[RECORDS FOR THE TASK Boundary: Start]

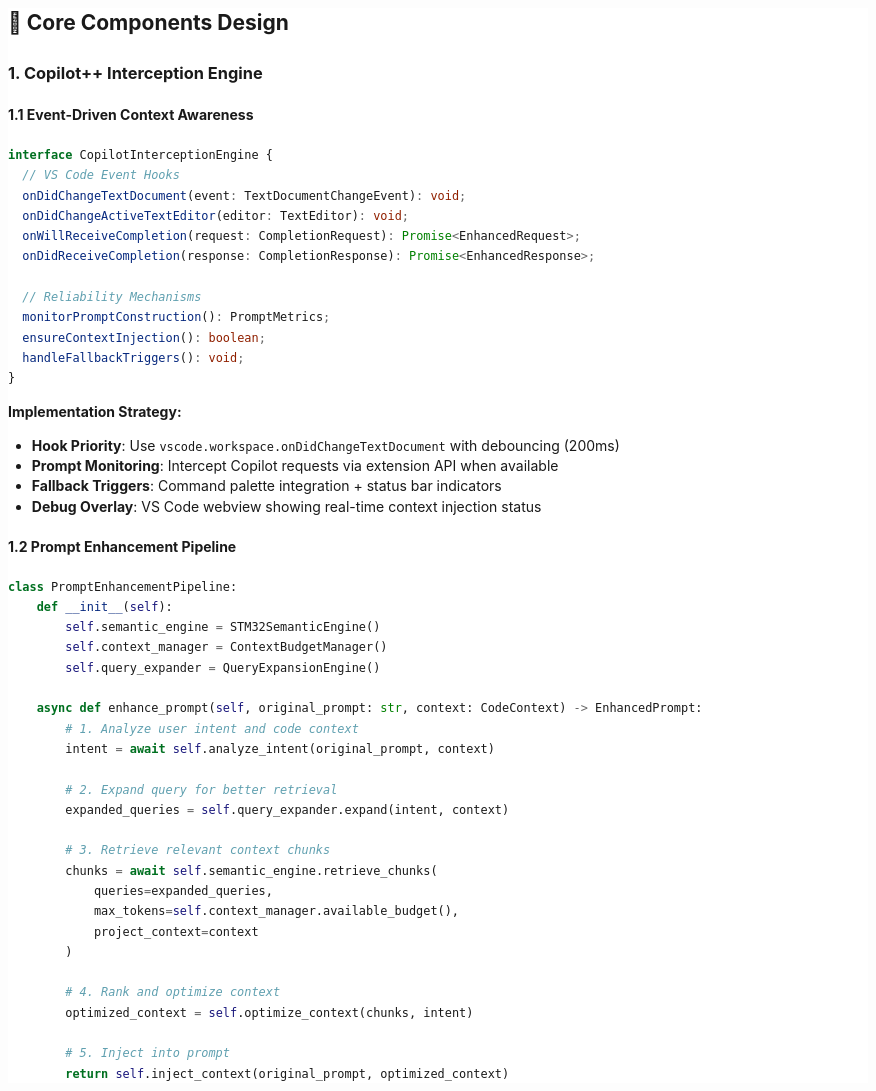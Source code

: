 ## 🧠 Core Components Design

### 1. Copilot++ Interception Engine

#### 1.1 Event-Driven Context Awareness
```typescript
interface CopilotInterceptionEngine {
  // VS Code Event Hooks
  onDidChangeTextDocument(event: TextDocumentChangeEvent): void;
  onDidChangeActiveTextEditor(editor: TextEditor): void;
  onWillReceiveCompletion(request: CompletionRequest): Promise<EnhancedRequest>;
  onDidReceiveCompletion(response: CompletionResponse): Promise<EnhancedResponse>;
  
  // Reliability Mechanisms
  monitorPromptConstruction(): PromptMetrics;
  ensureContextInjection(): boolean;
  handleFallbackTriggers(): void;
}
```

**Implementation Strategy:**
- **Hook Priority**: Use `vscode.workspace.onDidChangeTextDocument` with debouncing (200ms)
- **Prompt Monitoring**: Intercept Copilot requests via extension API when available
- **Fallback Triggers**: Command palette integration + status bar indicators
- **Debug Overlay**: VS Code webview showing real-time context injection status

#### 1.2 Prompt Enhancement Pipeline
```python
class PromptEnhancementPipeline:
    def __init__(self):
        self.semantic_engine = STM32SemanticEngine()
        self.context_manager = ContextBudgetManager()
        self.query_expander = QueryExpansionEngine()
    
    async def enhance_prompt(self, original_prompt: str, context: CodeContext) -> EnhancedPrompt:
        # 1. Analyze user intent and code context
        intent = await self.analyze_intent(original_prompt, context)
        
        # 2. Expand query for better retrieval
        expanded_queries = self.query_expander.expand(intent, context)
        
        # 3. Retrieve relevant context chunks
        chunks = await self.semantic_engine.retrieve_chunks(
            queries=expanded_queries,
            max_tokens=self.context_manager.available_budget(),
            project_context=context
        )
        
        # 4. Rank and optimize context
        optimized_context = self.optimize_context(chunks, intent)
        
        # 5. Inject into prompt
        return self.inject_context(original_prompt, optimized_context)
```
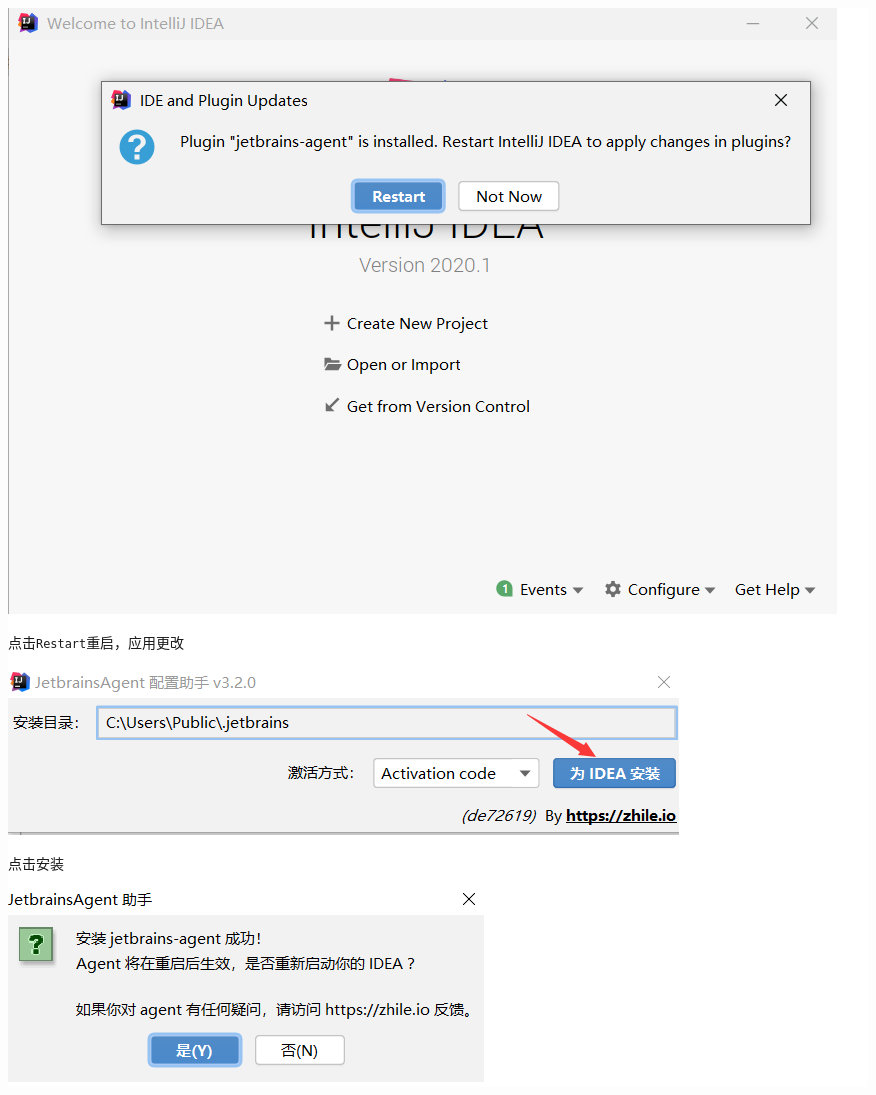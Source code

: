 ![image-20220302185007148](/images/posts/2022-3-2-IDEA与Maven（安装、配置、项目构建）/image-20220302185007148.png)



点击`Restart`重启，应用更改

![image-20220302185130144](/images/posts/2022-3-2-IDEA与Maven（安装、配置、项目构建）/image-20220302185130144.png)

点击安装

![image-20220302185154662](/images/posts/2022-3-2-IDEA与Maven（安装、配置、项目构建）/image-20220302185154662.png)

[RECORDS FOR THE TASK Boundary: End]

WHAT YOU HAVE TO DO – Go through the records above, find every line with the word "intent", and list those lines.

PROBLEM SOLUTION –
        # 1. Analyze user intent and code context
        intent = await self.analyze_intent(original_prompt, context)
        expanded_queries = self.query_expander.expand(intent, context)
        optimized_context = self.optimize_context(chunks, intent)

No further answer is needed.